Giovanni Battista Guarini (December 10, 1538 – October 7, 1612) was an Italian poet, dramatist, and diplomat.

Contents

Life

He was born in Ferrara, and spent his early life both in Padua and Ferrara, entering the service of Alfonso II d'Este, Duke of Ferrara, in 1567. After 15 years in the service of the Duke, he resigned and withdrew to his family estate, the Villa Guarina, where he wrote his most notable work, Il pastor fido (1590; The Faithful Shepherd, 1647). This play, a pastoral tragicomedy, polished in style, was translated into many languages and became popular during the 17th century. It set the pattern for a code of refinement and gallantry that lasted until the late 18th century.

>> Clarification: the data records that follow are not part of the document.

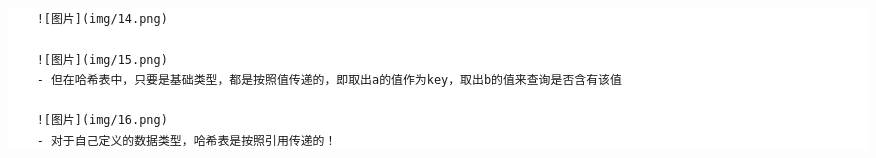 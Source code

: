         ![图片](img/14.png)
        
        ![图片](img/15.png)
        - 但在哈希表中，只要是基础类型，都是按照值传递的，即取出a的值作为key，取出b的值来查询是否含有该值
    
        ![图片](img/16.png)
        - 对于自己定义的数据类型，哈希表是按照引用传递的！
     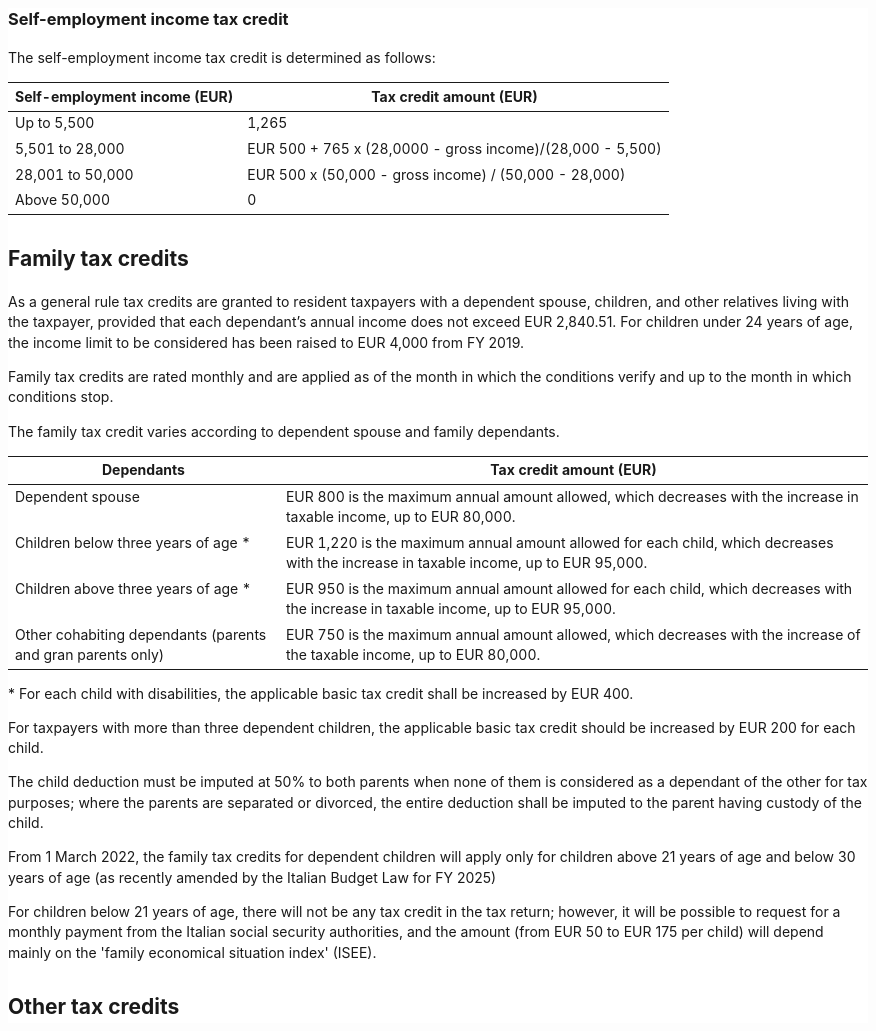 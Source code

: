 ### Self-employment income tax credit

The self-employment income tax credit is determined as follows:

| Self-employment income (EUR) | Tax credit amount (EUR) |
| --- | --- |
| Up to 5,500 | 1,265 |
| 5,501 to 28,000 | EUR 500 + 765 x (28,0000 - gross income)/(28,000 - 5,500) |
| 28,001 to 50,000 | EUR 500 x (50,000 - gross income) / (50,000 - 28,000) |
| Above 50,000 | 0 |

## Family tax credits

As a general rule tax credits are granted to resident taxpayers with a dependent spouse, children, and other relatives living with the taxpayer, provided that each dependant’s annual income does not exceed EUR 2,840.51. For children under 24 years of age, the income limit to be considered has been raised to EUR 4,000 from FY 2019.

Family tax credits are rated monthly and are applied as of the month in which the conditions verify and up to the month in which conditions stop.

The family tax credit varies according to dependent spouse and family dependants.

| Dependants | Tax credit amount (EUR) |
| --- | --- |
| Dependent spouse | EUR 800 is the maximum annual amount allowed, which decreases with the increase in taxable income, up to EUR 80,000. |
| Children below three years of age \* | EUR 1,220 is the maximum annual amount allowed for each child, which decreases with the increase in taxable income, up to EUR 95,000. |
| Children above three years of age \* | EUR 950 is the maximum annual amount allowed for each child, which decreases with the increase in taxable income, up to EUR 95,000. |
| Other cohabiting dependants (parents and gran parents only) | EUR 750 is the maximum annual amount allowed, which decreases with the increase of the taxable income, up to EUR 80,000. |

\* For each child with disabilities, the applicable basic tax credit shall be increased by EUR 400.

For taxpayers with more than three dependent children, the applicable basic tax credit should be increased by EUR 200 for each child.

The child deduction must be imputed at 50% to both parents when none of them is considered as a dependant of the other for tax purposes; where the parents are separated or divorced, the entire deduction shall be imputed to the parent having custody of the child.

From 1 March 2022, the family tax credits for dependent children will apply only for children above 21 years of age and below 30 years of age (as recently amended by the Italian Budget Law for FY 2025)

For children below 21 years of age, there will not be any tax credit in the tax return; however, it will be possible to request for a monthly payment from the Italian social security authorities, and the amount (from EUR 50 to EUR 175 per child) will depend mainly on the 'family economical situation index' (ISEE).

## Other tax credits
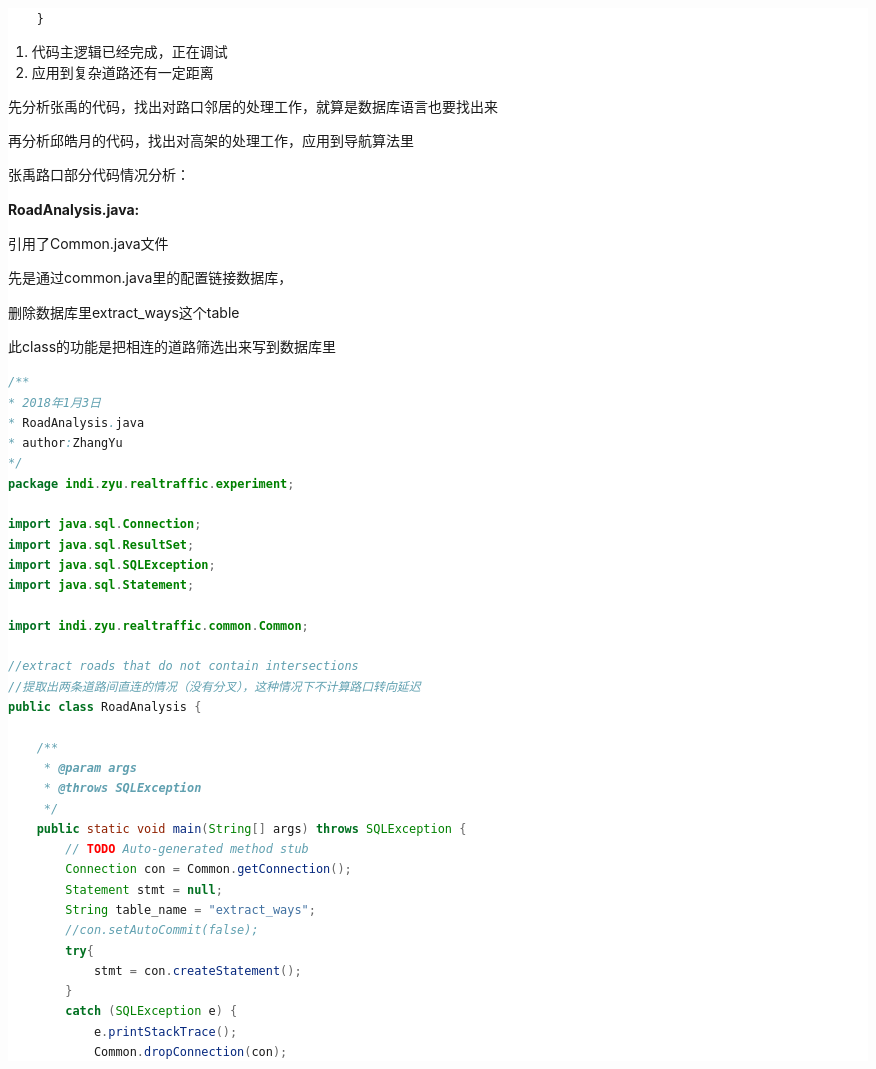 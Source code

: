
 ```js
    }
```



1. 代码主逻辑已经完成，正在调试
2. 应用到复杂道路还有一定距离







先分析张禹的代码，找出对路口邻居的处理工作，就算是数据库语言也要找出来

再分析邱皓月的代码，找出对高架的处理工作，应用到导航算法里













张禹路口部分代码情况分析：

**RoadAnalysis.java:**

引用了Common.java文件

先是通过common.java里的配置链接数据库，

删除数据库里extract_ways这个table

此class的功能是把相连的道路筛选出来写到数据库里

```java
/** 
* 2018年1月3日 
* RoadAnalysis.java 
* author:ZhangYu
*/ 
package indi.zyu.realtraffic.experiment;

import java.sql.Connection;
import java.sql.ResultSet;
import java.sql.SQLException;
import java.sql.Statement;

import indi.zyu.realtraffic.common.Common;

//extract roads that do not contain intersections
//提取出两条道路间直连的情况（没有分叉），这种情况下不计算路口转向延迟
public class RoadAnalysis {

	/**
	 * @param args
	 * @throws SQLException 
	 */
	public static void main(String[] args) throws SQLException {
		// TODO Auto-generated method stub
		Connection con = Common.getConnection();
		Statement stmt = null;
		String table_name = "extract_ways";
		//con.setAutoCommit(false);
		try{
			stmt = con.createStatement();
		}
		catch (SQLException e) {
		    e.printStackTrace();
		    Common.dropConnection(con);
``` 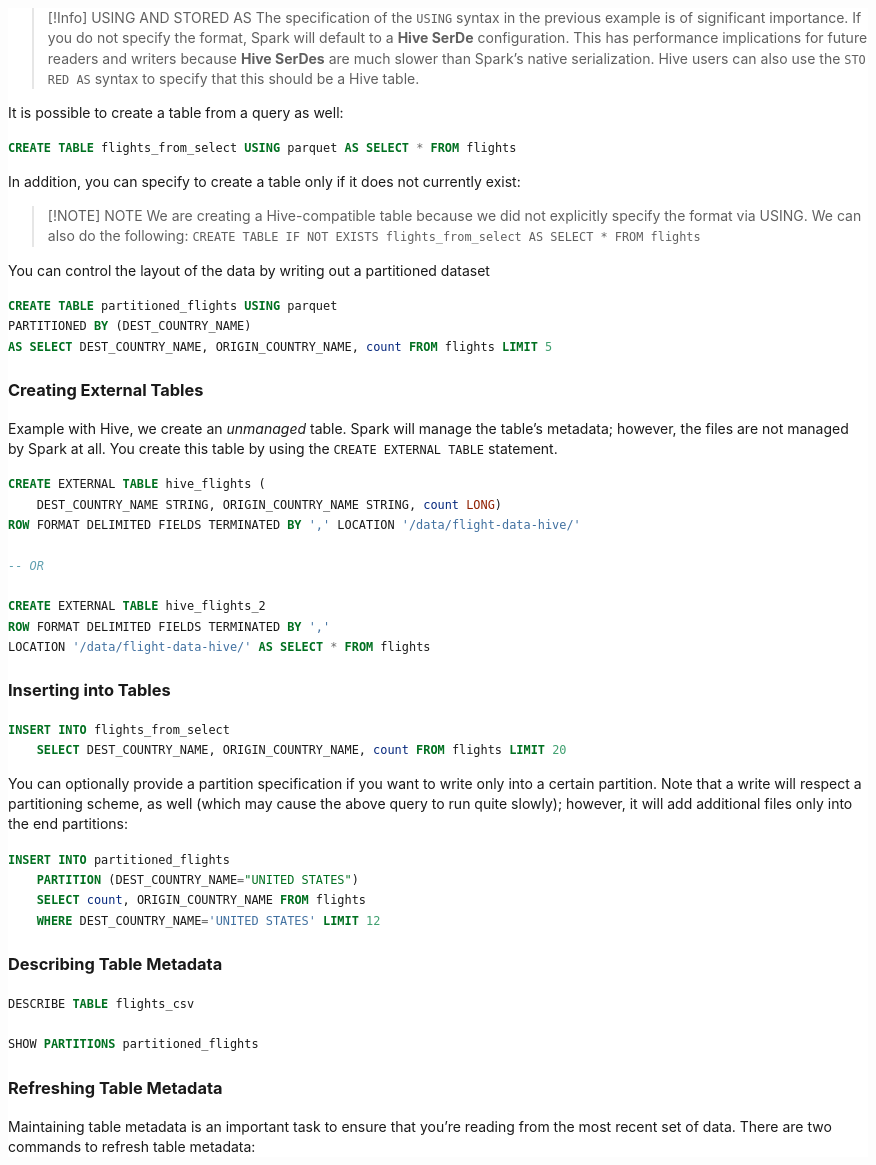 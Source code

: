 > [!Info] USING AND STORED AS
> The specification of the `USING` syntax in the previous example is of significant importance. If you do not specify the format, Spark will default to a **Hive SerDe** configuration. This has performance implications for future readers and writers because **Hive SerDes** are much slower than Spark’s native serialization. Hive users can also use the `STORED AS` syntax to specify that this should be a Hive table.

It is possible to create a table from a query as well: 
```sql
CREATE TABLE flights_from_select USING parquet AS SELECT * FROM flights
```

In addition, you can specify to create a table only if it does not currently exist:
> [!NOTE] NOTE
> We are creating a Hive-compatible table because we did not explicitly specify the format via USING. We can also do the following:
> `CREATE TABLE IF NOT EXISTS flights_from_select AS SELECT * FROM flights`

You can control the layout of the data by writing out a partitioned dataset
```sql
CREATE TABLE partitioned_flights USING parquet 
PARTITIONED BY (DEST_COUNTRY_NAME) 
AS SELECT DEST_COUNTRY_NAME, ORIGIN_COUNTRY_NAME, count FROM flights LIMIT 5
```
### Creating External Tables
Example with Hive, we create an *unmanaged* table. Spark will manage the table’s metadata; however, the files are not managed by Spark at all. You create this table by using the `CREATE EXTERNAL TABLE` statement.
```sql
CREATE EXTERNAL TABLE hive_flights ( 
	DEST_COUNTRY_NAME STRING, ORIGIN_COUNTRY_NAME STRING, count LONG)
ROW FORMAT DELIMITED FIELDS TERMINATED BY ',' LOCATION '/data/flight-data-hive/'

-- OR

CREATE EXTERNAL TABLE hive_flights_2 
ROW FORMAT DELIMITED FIELDS TERMINATED BY ',' 
LOCATION '/data/flight-data-hive/' AS SELECT * FROM flights
```
### Inserting into Tables
```sql
INSERT INTO flights_from_select 
	SELECT DEST_COUNTRY_NAME, ORIGIN_COUNTRY_NAME, count FROM flights LIMIT 20
```

You can optionally provide a partition specification if you want to write only into a certain partition. Note that a write will respect a partitioning scheme, as well (which may cause the above query to run quite slowly); however, it will add additional files only into the end partitions:
```sql
INSERT INTO partitioned_flights 
	PARTITION (DEST_COUNTRY_NAME="UNITED STATES") 
	SELECT count, ORIGIN_COUNTRY_NAME FROM flights 
	WHERE DEST_COUNTRY_NAME='UNITED STATES' LIMIT 12
```
### Describing Table Metadata
```sql
DESCRIBE TABLE flights_csv

SHOW PARTITIONS partitioned_flights
```
### Refreshing Table Metadata
Maintaining table metadata is an important task to ensure that you’re reading from the most recent set of data.
There are two commands to refresh table metadata:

He was the father of Anna Guarini, one of the famous virtuose singers of the Ferrara court, the three women of the concerto di donne. She was murdered by her husband in 1598, with the assistance of her brother Girolamo.

Work and influence

No poet was more influential on music history in the late Renaissance and Baroque eras than Guarini. His poems were set more often by madrigal composers than the work of any other poet, even Tasso, who came in a close second; the prolific madrigal composer Philippe de Monte even named one of his collections Il pastor fido after Guarini's most famous work. His popularity was due to his providing texts to composers which were rich with possibilities for word-painting and other easy translations of emotion into music. One of his poems, the erotic Tirsi morir volea, recounting the amorous encounter of a shepherd and a nymph, was set to music as a madrigal more often than any other single poem of the entire era.[1]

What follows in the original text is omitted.